[Data records]
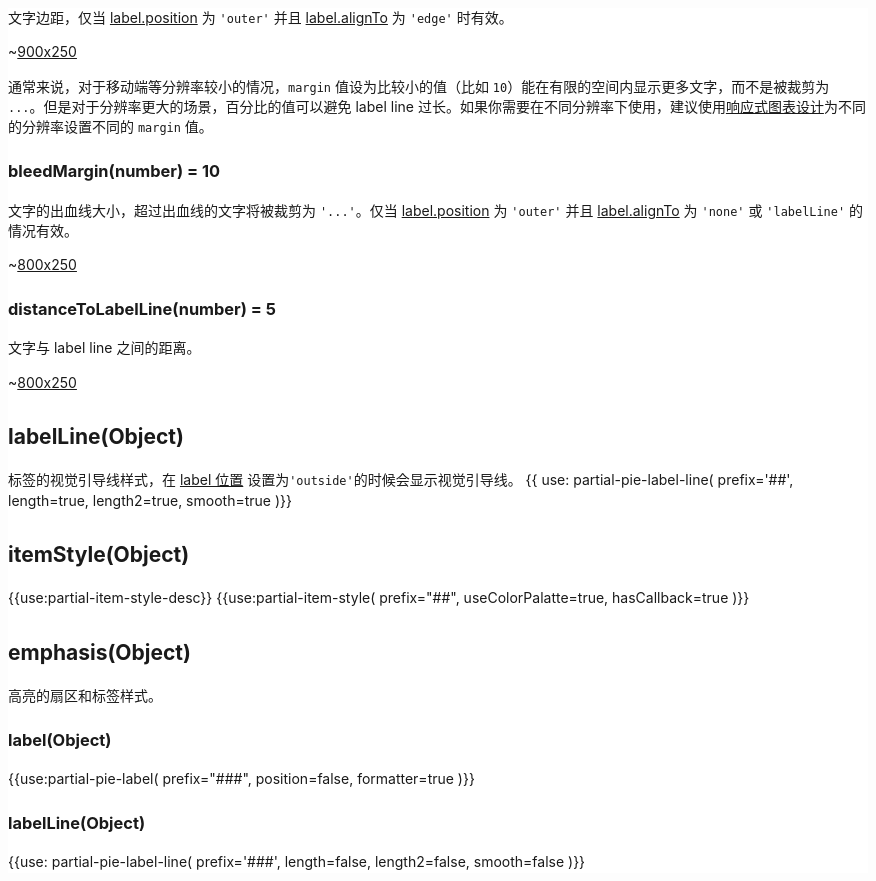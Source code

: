 文字边距，仅当 [label.position](~series-pie.label.position) 为 `'outer'` 并且 [label.alignTo](~series-pie.label.alignTo) 为 `'edge'` 时有效。

~[900x250](${galleryViewPath}doc-example/pie-label-margin&edit=1&reset=1)

通常来说，对于移动端等分辨率较小的情况，`margin` 值设为比较小的值（比如 `10`）能在有限的空间内显示更多文字，而不是被裁剪为 `...`。但是对于分辨率更大的场景，百分比的值可以避免 label line 过长。如果你需要在不同分辨率下使用，建议使用[响应式图表设计](tutorial.html#移动端自适应)为不同的分辨率设置不同的 `margin` 值。

### bleedMargin(number) = 10

文字的出血线大小，超过出血线的文字将被裁剪为 `'...'`。仅当 [label.position](~series-pie.label.position) 为 `'outer'` 并且 [label.alignTo](~series-pie.label.alignTo) 为 `'none'` 或 `'labelLine'` 的情况有效。

~[800x250](${galleryViewPath}doc-example/pie-label-bleedMargin&edit=1&reset=1)

### distanceToLabelLine(number) = 5

文字与 label line 之间的距离。

~[800x250](${galleryViewPath}doc-example/pie-label-distanceToLabelLine&edit=1&reset=1)

## labelLine(Object)
标签的视觉引导线样式，在 [label 位置](~series-pie.label.position) 设置为`'outside'`的时候会显示视觉引导线。
{{ use: partial-pie-label-line(
    prefix='##',
    length=true,
    length2=true,
    smooth=true
)}}

## itemStyle(Object)
{{use:partial-item-style-desc}}
{{use:partial-item-style(
    prefix="##",
    useColorPalatte=true,
    hasCallback=true
)}}

## emphasis(Object)
高亮的扇区和标签样式。
### label(Object)
{{use:partial-pie-label(
    prefix="###",
    position=false,
    formatter=true
)}}

### labelLine(Object)
{{use: partial-pie-label-line(
    prefix='###',
    length=false,
    length2=false,
    smooth=false
)}}
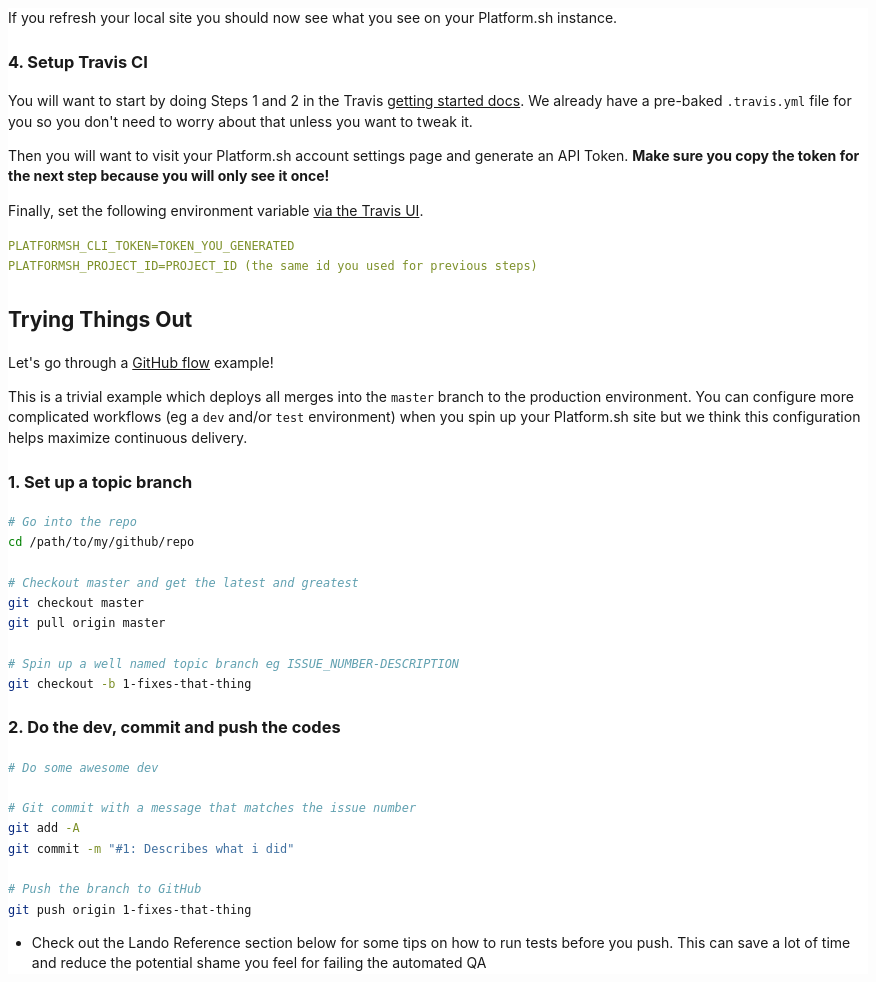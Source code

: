 If you refresh your local site you should now see what you see on your Platform.sh instance.

### 4. Setup Travis CI

You will want to start by doing Steps 1 and 2 in the Travis [getting started docs](https://docs.travis-ci.com/user/getting-started/). We already have a pre-baked `.travis.yml` file for you so you don't need to worry about that unless you want to tweak it.

Then you will want to visit your Platform.sh account settings page and generate an API Token. **Make sure you copy the token for the next step because you will only see it once!**

Finally, set the following environment variable [via the Travis UI](https://docs.travis-ci.com/user/environment-variables/#Defining-Variables-in-Repository-Settings).

```yaml
PLATFORMSH_CLI_TOKEN=TOKEN_YOU_GENERATED
PLATFORMSH_PROJECT_ID=PROJECT_ID (the same id you used for previous steps)
```

Trying Things Out
-----------------

Let's go through a [GitHub flow](https://guides.github.com/introduction/flow/) example!

This is a trivial example which deploys all merges into the `master` branch to the production environment. You can configure more complicated workflows (eg a `dev` and/or `test` environment) when you spin up your Platform.sh site but we think this configuration helps maximize continuous delivery.

### 1. Set up a topic branch

```bash
# Go into the repo
cd /path/to/my/github/repo

# Checkout master and get the latest and greatest
git checkout master
git pull origin master

# Spin up a well named topic branch eg ISSUE_NUMBER-DESCRIPTION
git checkout -b 1-fixes-that-thing
```

### 2. Do the dev, commit and push the codes

```bash
# Do some awesome dev

# Git commit with a message that matches the issue number
git add -A
git commit -m "#1: Describes what i did"

# Push the branch to GitHub
git push origin 1-fixes-that-thing
```

* Check out the Lando Reference section below for some tips on how to run tests before you push. This can save a lot of time and reduce the potential shame you feel for failing the automated QA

● **WHAT YOU HAVE TO DO**
Word for word, repeat the line holding "### 1. Set up a topic branch" and all lines after it through the end of the entries above.

● **PROBLEM SOLUTION**
### 1. Set up a topic branch

```bash
# Go into the repo
cd /path/to/my/github/repo

# Checkout master and get the latest and greatest
git checkout master
git pull origin master

# Spin up a well named topic branch eg ISSUE_NUMBER-DESCRIPTION
git checkout -b 1-fixes-that-thing
```

### 2. Do the dev, commit and push the codes

```bash
# Do some awesome dev

# Git commit with a message that matches the issue number
git add -A
git commit -m "#1: Describes what i did"

# Push the branch to GitHub
git push origin 1-fixes-that-thing
```

* Check out the Lando Reference section below for some tips on how to run tests before you push. This can save a lot of time and reduce the potential shame you feel for failing the automated QA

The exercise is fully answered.